● **WORK INSTRUCTION**
Scan the data, and whenever a line contains "methods", copy it.
Content starts
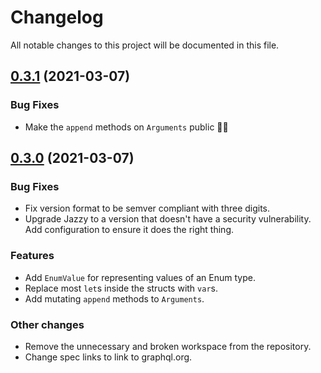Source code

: # Changelog

All notable changes to this project will be documented in this file.

## [0.3.1](https://www.github.com/juri/graphqler/compare/0.3.0...0.3.1) (2021-03-07)

### Bug Fixes

- Make the `append` methods on `Arguments` public 🤦‍♂️


## [0.3.0](https://www.github.com/juri/graphqler/compare/0.2...0.3.0) (2021-03-07)

### Bug Fixes

- Fix version format to be semver compliant with three digits.
- Upgrade Jazzy to a version that doesn't have a security vulnerability. Add configuration to ensure it does the right thing.

### Features

- Add `EnumValue` for representing values of an Enum type.
- Replace most `let`s inside the structs with `var`s.
- Add mutating `append` methods to `Arguments`.

### Other changes

- Remove the unnecessary and broken workspace from the repository.
- Change spec links to link to graphql.org.
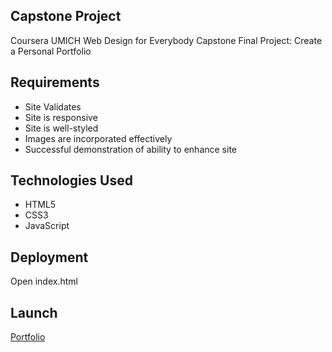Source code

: ## Capstone Project

Coursera UMICH Web Design for Everybody Capstone Final Project: Create a Personal Portfolio

## Requirements

* Site Validates
* Site is responsive
* Site is well-styled
* Images are incorporated effectively
* Successful demonstration of ability to enhance site

## Technologies Used
* HTML5
* CSS3
* JavaScript

## Deployment
Open index.html

## Launch
[Portfolio](https://ziggysauce.github.io/WDE-capstone/index.html)
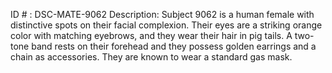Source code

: ID # : DSC-MATE-9062
Description: Subject 9062 is a human female with distinctive spots on their facial complexion. Their eyes are a striking orange color with matching eyebrows, and they wear their hair in pig tails. A two-tone band rests on their forehead and they possess golden earrings and a chain as accessories. They are known to wear a standard gas mask.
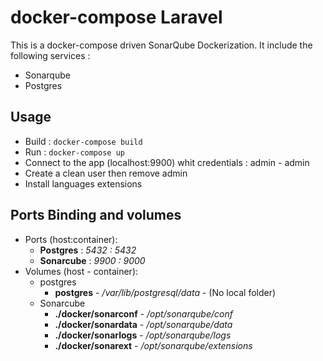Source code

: # docker-compose Laravel

This is a docker-compose driven SonarQube Dockerization.
It include the following services :

- Sonarqube
- Postgres

## Usage

- Build : `docker-compose build` 
- Run : `docker-compose up`
- Connect to the app (localhost:9900) whit credentials : admin - admin
- Create a clean user then remove admin
- Install languages extensions

## Ports Binding and volumes

- Ports (host:container):
  - **Postgres** : *5432 : 5432*
  - **Sonarcube** : *9900 : 9000*
- Volumes (host - container):
  - postgres
    - **postgres** - */var/lib/postgresql/data* - (No local folder)
  - Sonarcube
    - **./docker/sonarconf** - */opt/sonarqube/conf*
    - **./docker/sonardata** - */opt/sonarqube/data*
    - **./docker/sonarlogs** - */opt/sonarqube/logs*
    - **./docker/sonarext** - */opt/sonarqube/extensions*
Content ends
● **ANSWER TO THE EXERCISE**
- Make the `append` methods on `Arguments` public 🤦‍♂️
- Add mutating `append` methods to `Arguments`.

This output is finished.